The documentation is based on Doxygen, Sphinx, Breathe and the underlying requirements of
Python3 packages (and its dependencies) listed under doc/requirements.txt and a modern LaTeX distribution with at least the
packages:
amsmath, array, courier, doxygen, etoc,
fancyhdr, fixltx2e, fontenc, geometry,
graphicx, helvet, hyperref, ifthen,
ifxetex, inputenc, natbib, newunicodechar,
sectsty, textcomp, tocloft, and wasysym.
To build the documentation, the Python interfaces must be enabled and built (-DBUILD_PYTHON=On) as well as the
unit-tests (–DBUILD_GTEST=On). Set the option -DBUILD_DOC=On to build the documentation. Use cmake --build . --target doc to build all documentation formats (or doc_pdf, doc_html to build only PDF or only HTML formats).

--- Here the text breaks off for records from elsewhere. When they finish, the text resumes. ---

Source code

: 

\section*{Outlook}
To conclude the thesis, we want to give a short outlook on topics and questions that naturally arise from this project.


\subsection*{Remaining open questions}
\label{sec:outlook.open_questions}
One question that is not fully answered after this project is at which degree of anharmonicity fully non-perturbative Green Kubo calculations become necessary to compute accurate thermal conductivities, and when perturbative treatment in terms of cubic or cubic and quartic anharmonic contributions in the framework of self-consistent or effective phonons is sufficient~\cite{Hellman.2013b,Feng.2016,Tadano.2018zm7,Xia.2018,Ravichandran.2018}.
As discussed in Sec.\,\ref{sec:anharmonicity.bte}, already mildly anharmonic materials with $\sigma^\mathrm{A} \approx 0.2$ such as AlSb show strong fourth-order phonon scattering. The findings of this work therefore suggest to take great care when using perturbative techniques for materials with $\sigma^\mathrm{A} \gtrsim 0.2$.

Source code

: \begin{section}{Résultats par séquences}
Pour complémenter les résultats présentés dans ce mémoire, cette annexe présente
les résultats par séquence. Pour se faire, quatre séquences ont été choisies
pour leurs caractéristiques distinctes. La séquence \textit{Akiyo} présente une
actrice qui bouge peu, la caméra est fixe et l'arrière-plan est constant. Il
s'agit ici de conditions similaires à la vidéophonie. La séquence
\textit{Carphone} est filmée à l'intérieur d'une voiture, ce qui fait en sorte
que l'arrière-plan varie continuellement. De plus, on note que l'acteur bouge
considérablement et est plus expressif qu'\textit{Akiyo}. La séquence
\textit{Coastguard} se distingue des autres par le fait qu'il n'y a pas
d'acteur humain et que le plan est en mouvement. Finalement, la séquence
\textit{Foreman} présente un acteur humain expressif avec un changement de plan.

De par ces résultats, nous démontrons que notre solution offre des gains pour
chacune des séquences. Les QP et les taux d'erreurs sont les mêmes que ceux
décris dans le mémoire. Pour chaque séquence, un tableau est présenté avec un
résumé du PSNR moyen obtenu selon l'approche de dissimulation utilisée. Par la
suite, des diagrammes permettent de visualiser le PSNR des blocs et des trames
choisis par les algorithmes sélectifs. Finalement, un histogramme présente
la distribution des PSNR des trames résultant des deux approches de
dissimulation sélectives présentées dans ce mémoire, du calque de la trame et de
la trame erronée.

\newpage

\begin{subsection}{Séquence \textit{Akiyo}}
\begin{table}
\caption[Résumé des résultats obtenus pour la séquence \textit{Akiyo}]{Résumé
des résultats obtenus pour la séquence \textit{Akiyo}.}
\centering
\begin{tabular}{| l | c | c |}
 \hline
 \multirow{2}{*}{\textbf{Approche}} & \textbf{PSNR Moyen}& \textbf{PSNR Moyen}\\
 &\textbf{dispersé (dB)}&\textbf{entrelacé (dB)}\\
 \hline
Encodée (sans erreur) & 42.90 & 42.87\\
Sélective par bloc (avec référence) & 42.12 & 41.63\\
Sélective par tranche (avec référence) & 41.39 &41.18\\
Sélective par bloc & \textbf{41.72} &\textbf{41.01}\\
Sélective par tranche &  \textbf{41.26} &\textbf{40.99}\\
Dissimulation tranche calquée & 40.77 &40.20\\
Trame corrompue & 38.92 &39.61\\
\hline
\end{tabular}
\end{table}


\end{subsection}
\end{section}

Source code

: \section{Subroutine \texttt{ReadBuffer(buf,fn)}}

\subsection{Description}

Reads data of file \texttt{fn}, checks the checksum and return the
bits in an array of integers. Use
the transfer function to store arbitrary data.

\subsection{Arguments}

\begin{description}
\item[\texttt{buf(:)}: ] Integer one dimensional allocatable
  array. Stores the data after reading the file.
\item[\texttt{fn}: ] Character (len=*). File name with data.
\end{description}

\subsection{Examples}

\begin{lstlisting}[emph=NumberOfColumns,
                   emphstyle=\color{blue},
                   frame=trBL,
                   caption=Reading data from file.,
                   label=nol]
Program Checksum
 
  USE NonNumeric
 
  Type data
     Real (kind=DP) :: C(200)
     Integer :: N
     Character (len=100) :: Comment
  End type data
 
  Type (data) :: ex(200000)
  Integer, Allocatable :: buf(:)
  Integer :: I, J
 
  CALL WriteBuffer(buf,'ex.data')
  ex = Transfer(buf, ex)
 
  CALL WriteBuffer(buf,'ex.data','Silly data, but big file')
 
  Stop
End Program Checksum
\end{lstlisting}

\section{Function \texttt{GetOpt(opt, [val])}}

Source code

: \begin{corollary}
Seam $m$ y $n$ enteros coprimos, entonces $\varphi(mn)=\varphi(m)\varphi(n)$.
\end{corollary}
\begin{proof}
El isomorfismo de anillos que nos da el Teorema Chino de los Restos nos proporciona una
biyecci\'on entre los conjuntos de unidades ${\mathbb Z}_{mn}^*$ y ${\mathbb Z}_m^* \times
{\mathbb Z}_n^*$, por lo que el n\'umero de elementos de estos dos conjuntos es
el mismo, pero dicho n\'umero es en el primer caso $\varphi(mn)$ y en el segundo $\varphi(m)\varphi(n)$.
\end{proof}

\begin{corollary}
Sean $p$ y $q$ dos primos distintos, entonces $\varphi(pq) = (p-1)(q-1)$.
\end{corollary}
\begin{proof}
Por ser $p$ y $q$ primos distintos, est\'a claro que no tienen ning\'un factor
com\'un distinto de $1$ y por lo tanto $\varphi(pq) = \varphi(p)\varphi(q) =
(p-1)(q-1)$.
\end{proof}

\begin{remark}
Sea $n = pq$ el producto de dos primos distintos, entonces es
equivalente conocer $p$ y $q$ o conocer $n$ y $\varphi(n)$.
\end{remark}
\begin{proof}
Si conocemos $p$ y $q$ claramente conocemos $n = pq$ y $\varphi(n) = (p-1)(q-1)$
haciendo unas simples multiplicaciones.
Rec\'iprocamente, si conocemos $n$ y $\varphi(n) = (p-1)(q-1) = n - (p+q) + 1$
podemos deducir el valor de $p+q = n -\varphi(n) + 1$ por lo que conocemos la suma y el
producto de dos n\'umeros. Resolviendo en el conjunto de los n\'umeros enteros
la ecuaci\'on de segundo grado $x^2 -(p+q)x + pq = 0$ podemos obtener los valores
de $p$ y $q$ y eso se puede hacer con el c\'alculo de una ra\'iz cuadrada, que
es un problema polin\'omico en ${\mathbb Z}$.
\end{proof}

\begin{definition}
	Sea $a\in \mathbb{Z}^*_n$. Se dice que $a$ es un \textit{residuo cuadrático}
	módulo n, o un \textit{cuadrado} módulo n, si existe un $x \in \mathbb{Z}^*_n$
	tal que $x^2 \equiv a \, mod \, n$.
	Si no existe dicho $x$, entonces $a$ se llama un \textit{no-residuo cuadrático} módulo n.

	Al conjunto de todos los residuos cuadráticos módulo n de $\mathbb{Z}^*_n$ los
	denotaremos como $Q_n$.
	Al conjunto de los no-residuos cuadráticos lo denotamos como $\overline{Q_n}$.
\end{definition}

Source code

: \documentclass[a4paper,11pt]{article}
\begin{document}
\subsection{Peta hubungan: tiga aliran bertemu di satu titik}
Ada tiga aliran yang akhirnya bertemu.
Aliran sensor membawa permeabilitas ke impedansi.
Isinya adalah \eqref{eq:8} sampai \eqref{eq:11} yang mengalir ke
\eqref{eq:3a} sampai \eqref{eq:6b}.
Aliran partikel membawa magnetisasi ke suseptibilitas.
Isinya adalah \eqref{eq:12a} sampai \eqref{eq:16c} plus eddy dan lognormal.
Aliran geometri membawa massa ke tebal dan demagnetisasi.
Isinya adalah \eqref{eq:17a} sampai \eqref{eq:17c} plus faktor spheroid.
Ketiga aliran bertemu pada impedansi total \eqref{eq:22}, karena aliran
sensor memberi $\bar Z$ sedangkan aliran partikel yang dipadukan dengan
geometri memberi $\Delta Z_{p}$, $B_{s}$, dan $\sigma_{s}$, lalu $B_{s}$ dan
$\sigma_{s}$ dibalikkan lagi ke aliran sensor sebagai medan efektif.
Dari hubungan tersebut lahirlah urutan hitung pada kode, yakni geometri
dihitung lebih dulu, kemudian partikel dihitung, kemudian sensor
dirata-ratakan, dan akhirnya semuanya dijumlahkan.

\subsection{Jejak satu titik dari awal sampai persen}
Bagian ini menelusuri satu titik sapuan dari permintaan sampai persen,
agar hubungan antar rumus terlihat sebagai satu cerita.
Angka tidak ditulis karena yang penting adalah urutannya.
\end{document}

CMake Presets can help with configuring, building and testing AOCL-DA in a simplified manner. CMake Presets are available for common combinations on Linux and on Windows platforms. To see the available presets, from the source directory, you can use:
cmake --list-presets
To configure only, from the source directory, you can use:
cmake --preset linux-gcc-mt-lp64-static-release-dynamic
For example, this will configure CMake for Linux platform so that CMake uses GCC to build a multi-threaded (mt) LP64 Release library with dynamic dispatch.
This command will generate a build directory with the corresponding naming convention "build-linux-gcc-mt-lp64-static-dynamic-release".
One can simply cd build-linux-gcc-mt-lp64-static-dynamic-release and continue the usual process of building, installing and so on.
Alternatively, to build from the source directory, you can use:
cmake --build --preset linux-gcc-mt-lp64-static-release-dynamic
To build and install from the source directory, you can use:
cmake --build --preset linux-gcc-mt-lp64-static-release-dynamic-install
The library will be installed in a directory with the corresponding naming convention "install-linux-gcc-dynamic-release".
To configure, build, install and validate the library in a single step, you can use:
cmake --workflow --preset linux-gcc-mt-lp64-static-release-dynamic
You can configure the presets and append them with an known CMake option. For example:
cmake --preset linux-gcc-mt-lp64-static-release-dynamic -DCOVERAGE=ON
would configure CMake as before and enable coverage in addition. The build step can continue as before.
There is a mechanism to generate appropriate presets using a python script. To see how to use the generator, from aocl-da directory run:
python ./cmake/presets/preset_generator.py --help
For example, running
python ./cmake/presets/preset_generator.py linux-ninja-gcc-lp64-shared-znver5
will create a JSON file located in ./cmake/presets/ directory with configure, build and workflow commands that uses the Ninja generator, GCC compilers and produces a 32-bit shared library for zen5 architectures.
The script will also append the ./cmake/presets/includes.json file so that the new preset can be detected.